Print, exactly and completely, every entry in the data.

(Records drawn from a dataset)
=-=-=
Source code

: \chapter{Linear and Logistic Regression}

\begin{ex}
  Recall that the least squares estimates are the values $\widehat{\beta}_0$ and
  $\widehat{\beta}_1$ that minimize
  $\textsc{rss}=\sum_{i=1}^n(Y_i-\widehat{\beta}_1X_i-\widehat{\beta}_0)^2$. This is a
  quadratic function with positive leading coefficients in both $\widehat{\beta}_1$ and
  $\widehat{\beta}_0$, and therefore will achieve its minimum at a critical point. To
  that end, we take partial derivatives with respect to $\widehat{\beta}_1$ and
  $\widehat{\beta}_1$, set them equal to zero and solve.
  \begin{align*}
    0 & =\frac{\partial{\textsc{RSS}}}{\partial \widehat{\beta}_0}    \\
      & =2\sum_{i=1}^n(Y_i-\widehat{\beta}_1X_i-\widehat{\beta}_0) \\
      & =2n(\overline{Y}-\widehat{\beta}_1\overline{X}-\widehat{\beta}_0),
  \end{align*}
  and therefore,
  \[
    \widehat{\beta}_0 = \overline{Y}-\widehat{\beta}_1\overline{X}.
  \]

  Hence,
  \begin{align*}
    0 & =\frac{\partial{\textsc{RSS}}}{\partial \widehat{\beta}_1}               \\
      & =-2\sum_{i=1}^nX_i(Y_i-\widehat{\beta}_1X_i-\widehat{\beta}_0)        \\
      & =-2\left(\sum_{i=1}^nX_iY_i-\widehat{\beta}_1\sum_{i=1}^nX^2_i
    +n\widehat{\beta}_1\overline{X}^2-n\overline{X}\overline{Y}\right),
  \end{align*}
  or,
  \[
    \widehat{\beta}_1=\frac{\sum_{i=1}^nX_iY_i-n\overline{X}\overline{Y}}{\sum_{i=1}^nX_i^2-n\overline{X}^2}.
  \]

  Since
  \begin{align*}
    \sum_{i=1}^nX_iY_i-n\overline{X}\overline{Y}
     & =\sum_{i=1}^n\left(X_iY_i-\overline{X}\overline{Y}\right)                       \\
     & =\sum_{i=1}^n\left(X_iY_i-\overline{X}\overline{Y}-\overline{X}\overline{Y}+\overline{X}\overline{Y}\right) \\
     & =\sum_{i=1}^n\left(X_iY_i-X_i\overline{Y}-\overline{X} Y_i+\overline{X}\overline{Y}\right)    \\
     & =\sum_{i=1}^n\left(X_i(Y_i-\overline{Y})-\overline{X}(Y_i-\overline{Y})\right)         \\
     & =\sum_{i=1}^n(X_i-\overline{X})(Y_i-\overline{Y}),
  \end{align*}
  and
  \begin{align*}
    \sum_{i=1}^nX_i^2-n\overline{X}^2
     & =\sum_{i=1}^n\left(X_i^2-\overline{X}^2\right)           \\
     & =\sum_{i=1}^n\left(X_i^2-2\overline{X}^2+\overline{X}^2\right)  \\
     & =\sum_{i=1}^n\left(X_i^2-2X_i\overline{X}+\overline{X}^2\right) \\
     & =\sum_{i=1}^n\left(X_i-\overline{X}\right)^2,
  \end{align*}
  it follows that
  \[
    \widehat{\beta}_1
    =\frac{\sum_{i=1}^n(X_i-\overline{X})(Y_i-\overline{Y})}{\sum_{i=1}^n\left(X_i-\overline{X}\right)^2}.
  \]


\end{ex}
=-=-=
> Written solution
Source code

: \chapter{Linear and Logistic Regression}

\begin{ex}
  Recall that the least squares estimates are the values $\widehat{\beta}_0$ and
  $\widehat{\beta}_1$ that minimize
  $\textsc{rss}=\sum_{i=1}^n(Y_i-\widehat{\beta}_1X_i-\widehat{\beta}_0)^2$. This is a
  quadratic function with positive leading coefficients in both $\widehat{\beta}_1$ and
  $\widehat{\beta}_0$, and therefore will achieve its minimum at a critical point. To
  that end, we take partial derivatives with respect to $\widehat{\beta}_1$ and
  $\widehat{\beta}_1$, set them equal to zero and solve.
  \begin{align*}
    0 & =\frac{\partial{\textsc{RSS}}}{\partial \widehat{\beta}_0}    \\
      & =2\sum_{i=1}^n(Y_i-\widehat{\beta}_1X_i-\widehat{\beta}_0) \\
      & =2n(\overline{Y}-\widehat{\beta}_1\overline{X}-\widehat{\beta}_0),
  \end{align*}
  and therefore,
  \[
    \widehat{\beta}_0 = \overline{Y}-\widehat{\beta}_1\overline{X}.
  \]

  Hence,
  \begin{align*}
    0 & =\frac{\partial{\textsc{RSS}}}{\partial \widehat{\beta}_1}               \\
      & =-2\sum_{i=1}^nX_i(Y_i-\widehat{\beta}_1X_i-\widehat{\beta}_0)        \\
      & =-2\left(\sum_{i=1}^nX_iY_i-\widehat{\beta}_1\sum_{i=1}^nX^2_i
    +n\widehat{\beta}_1\overline{X}^2-n\overline{X}\overline{Y}\right),
  \end{align*}
  or,
  \[
    \widehat{\beta}_1=\frac{\sum_{i=1}^nX_iY_i-n\overline{X}\overline{Y}}{\sum_{i=1}^nX_i^2-n\overline{X}^2}.
  \]

  Since
  \begin{align*}
    \sum_{i=1}^nX_iY_i-n\overline{X}\overline{Y}
     & =\sum_{i=1}^n\left(X_iY_i-\overline{X}\overline{Y}\right)                       \\
     & =\sum_{i=1}^n\left(X_iY_i-\overline{X}\overline{Y}-\overline{X}\overline{Y}+\overline{X}\overline{Y}\right) \\
     & =\sum_{i=1}^n\left(X_iY_i-X_i\overline{Y}-\overline{X} Y_i+\overline{X}\overline{Y}\right)    \\
     & =\sum_{i=1}^n\left(X_i(Y_i-\overline{Y})-\overline{X}(Y_i-\overline{Y})\right)         \\
     & =\sum_{i=1}^n(X_i-\overline{X})(Y_i-\overline{Y}),
  \end{align*}
  and
  \begin{align*}
    \sum_{i=1}^nX_i^2-n\overline{X}^2
     & =\sum_{i=1}^n\left(X_i^2-\overline{X}^2\right)           \\
     & =\sum_{i=1}^n\left(X_i^2-2\overline{X}^2+\overline{X}^2\right)  \\
     & =\sum_{i=1}^n\left(X_i^2-2X_i\overline{X}+\overline{X}^2\right) \\
     & =\sum_{i=1}^n\left(X_i-\overline{X}\right)^2,
  \end{align*}
  it follows that
  \[
    \widehat{\beta}_1
    =\frac{\sum_{i=1}^n(X_i-\overline{X})(Y_i-\overline{Y})}{\sum_{i=1}^n\left(X_i-\overline{X}\right)^2}.
  \]


\end{ex}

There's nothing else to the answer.